→ **Task statement**
Search the material for "terraform" and copy each line in which it is found.

+ + + + + + +

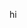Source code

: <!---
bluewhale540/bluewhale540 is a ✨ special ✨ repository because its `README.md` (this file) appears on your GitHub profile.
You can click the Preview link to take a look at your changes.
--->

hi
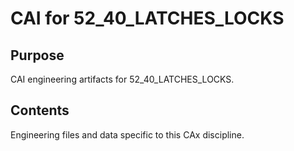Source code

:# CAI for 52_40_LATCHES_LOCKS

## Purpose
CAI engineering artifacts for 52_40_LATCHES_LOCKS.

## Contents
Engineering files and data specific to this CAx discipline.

+ + + + + + +

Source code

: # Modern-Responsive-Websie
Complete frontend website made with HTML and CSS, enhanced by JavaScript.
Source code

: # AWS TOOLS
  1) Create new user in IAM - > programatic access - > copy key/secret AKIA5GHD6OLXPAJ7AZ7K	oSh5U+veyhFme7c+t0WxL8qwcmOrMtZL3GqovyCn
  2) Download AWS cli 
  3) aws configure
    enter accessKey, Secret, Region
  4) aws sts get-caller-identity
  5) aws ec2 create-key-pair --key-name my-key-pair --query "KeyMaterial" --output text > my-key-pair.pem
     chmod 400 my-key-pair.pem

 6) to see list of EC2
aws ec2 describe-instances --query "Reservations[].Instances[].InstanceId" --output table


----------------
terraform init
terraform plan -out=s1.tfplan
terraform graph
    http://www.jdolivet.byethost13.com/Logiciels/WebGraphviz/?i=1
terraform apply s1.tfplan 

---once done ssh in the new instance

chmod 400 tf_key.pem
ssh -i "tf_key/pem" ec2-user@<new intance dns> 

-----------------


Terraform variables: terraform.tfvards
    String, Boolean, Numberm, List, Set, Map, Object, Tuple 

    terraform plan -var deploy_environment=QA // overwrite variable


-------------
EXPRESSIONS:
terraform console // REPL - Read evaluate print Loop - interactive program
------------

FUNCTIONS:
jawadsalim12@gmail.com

+ + + + + + +

→ **Reply**
terraform init
terraform plan -out=s1.tfplan
terraform graph
terraform apply s1.tfplan 
Terraform variables: terraform.tfvards
    terraform plan -var deploy_environment=QA // overwrite variable
terraform console // REPL - Read evaluate print Loop - interactive program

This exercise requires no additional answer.